EL CUCHILLO Y LA PISTOLA

Totò el ratero escondía la pistola en el calcetín. Era muy difícil que los agentes la encontrasen en un primer registro. De esa forma tenía una oportunidad de fuga. Ya había ocurrido alguna vez que las fuerzas del orden sitiaran el barrio con puestos de control en todas las calles y accesos. Y más de una vez Totò había caído en la telaraña de esos controles, con las manos sobre el techo del coche patrulla mientras le cacheaban los bolsillos en busca de pruebas y, por el micrófono de la radio, deletreaban su nombre y apellido para que se verificase a quién pertenecían en los archivos digitales de la comisaría. A la espera de que llegase la respuesta, Totò el ratero saludaba con su mejor sonrisa a los curiosos que pasaban, con un guiño a las bellas señoritas que espiaban desde los escaparates de los comercios, y con un gesto del mentón a los amigos les indicaba que se verían más tarde con la plena certeza de su impunidad.

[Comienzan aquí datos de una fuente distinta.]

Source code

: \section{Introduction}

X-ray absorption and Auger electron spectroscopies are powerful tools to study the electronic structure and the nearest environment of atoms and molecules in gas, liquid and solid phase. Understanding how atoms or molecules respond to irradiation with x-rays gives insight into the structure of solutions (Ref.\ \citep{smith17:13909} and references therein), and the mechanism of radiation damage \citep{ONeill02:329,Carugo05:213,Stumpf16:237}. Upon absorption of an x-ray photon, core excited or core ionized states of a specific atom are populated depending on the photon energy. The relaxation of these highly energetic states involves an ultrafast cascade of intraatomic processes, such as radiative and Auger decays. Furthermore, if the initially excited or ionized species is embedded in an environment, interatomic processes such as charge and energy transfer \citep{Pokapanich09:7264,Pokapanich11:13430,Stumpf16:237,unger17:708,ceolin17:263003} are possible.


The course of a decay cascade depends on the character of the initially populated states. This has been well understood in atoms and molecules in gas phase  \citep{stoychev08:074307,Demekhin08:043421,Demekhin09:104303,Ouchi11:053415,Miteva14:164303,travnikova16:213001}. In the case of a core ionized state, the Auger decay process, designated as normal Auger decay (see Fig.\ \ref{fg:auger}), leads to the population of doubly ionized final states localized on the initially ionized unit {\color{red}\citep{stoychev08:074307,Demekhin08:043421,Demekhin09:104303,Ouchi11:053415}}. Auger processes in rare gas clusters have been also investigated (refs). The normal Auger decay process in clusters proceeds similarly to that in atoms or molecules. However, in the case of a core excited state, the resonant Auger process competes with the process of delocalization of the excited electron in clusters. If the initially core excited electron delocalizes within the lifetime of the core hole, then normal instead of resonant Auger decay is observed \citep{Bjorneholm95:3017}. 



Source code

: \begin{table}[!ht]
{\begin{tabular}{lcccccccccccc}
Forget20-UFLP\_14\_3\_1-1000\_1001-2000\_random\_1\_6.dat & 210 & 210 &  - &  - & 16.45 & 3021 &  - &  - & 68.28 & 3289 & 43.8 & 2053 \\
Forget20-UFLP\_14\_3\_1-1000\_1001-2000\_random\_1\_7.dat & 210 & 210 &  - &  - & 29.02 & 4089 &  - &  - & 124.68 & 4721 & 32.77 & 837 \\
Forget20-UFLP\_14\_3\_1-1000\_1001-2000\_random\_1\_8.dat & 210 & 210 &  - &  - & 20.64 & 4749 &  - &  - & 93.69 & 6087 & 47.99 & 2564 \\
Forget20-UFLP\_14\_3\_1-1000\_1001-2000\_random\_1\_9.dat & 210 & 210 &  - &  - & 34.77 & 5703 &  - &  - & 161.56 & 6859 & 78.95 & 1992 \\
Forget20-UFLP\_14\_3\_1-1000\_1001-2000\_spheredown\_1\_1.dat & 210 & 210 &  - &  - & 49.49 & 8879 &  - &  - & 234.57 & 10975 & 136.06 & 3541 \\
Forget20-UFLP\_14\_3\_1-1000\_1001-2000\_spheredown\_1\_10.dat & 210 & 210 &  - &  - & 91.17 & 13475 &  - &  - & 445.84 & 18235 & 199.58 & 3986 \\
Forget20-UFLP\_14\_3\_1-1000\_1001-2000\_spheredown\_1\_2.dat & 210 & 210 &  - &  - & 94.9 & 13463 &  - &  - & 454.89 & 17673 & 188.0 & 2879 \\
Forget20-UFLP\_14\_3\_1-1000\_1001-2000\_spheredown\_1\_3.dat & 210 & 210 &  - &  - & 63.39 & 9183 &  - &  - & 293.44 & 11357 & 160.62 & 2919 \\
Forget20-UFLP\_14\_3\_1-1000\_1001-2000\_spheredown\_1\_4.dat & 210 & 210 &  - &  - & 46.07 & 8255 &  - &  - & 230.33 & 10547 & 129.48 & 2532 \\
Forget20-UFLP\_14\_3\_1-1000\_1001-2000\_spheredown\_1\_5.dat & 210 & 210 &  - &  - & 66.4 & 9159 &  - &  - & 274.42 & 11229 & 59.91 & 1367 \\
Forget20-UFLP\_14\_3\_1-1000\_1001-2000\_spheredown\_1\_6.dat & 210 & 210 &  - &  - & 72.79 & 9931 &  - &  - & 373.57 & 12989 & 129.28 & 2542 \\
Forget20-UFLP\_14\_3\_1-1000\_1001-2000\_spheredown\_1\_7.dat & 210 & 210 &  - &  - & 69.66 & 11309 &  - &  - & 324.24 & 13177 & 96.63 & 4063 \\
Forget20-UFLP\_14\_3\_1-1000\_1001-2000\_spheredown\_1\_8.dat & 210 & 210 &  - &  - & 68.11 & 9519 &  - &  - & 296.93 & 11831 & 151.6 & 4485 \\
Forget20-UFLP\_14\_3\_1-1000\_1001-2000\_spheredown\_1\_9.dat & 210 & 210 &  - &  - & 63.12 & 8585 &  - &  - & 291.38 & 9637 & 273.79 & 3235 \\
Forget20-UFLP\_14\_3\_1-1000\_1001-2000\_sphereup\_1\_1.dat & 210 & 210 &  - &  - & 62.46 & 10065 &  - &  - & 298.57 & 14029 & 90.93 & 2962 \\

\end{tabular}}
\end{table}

De la Central llegaba una respuesta algo confusa por las interferencias, pero tan detallada en antecedentes que parecía una letanía sin arrepentimiento por la repetición de tantos delitos, robos y agresiones… Se remontó incluso a sus temporadas en el reformatorio y todavía más atrás, a sus expulsiones escolares hasta la peor de todas, cuando amenazó al maestro con la pistola porque se negaba a cambiar el insuficiente en las notas finales.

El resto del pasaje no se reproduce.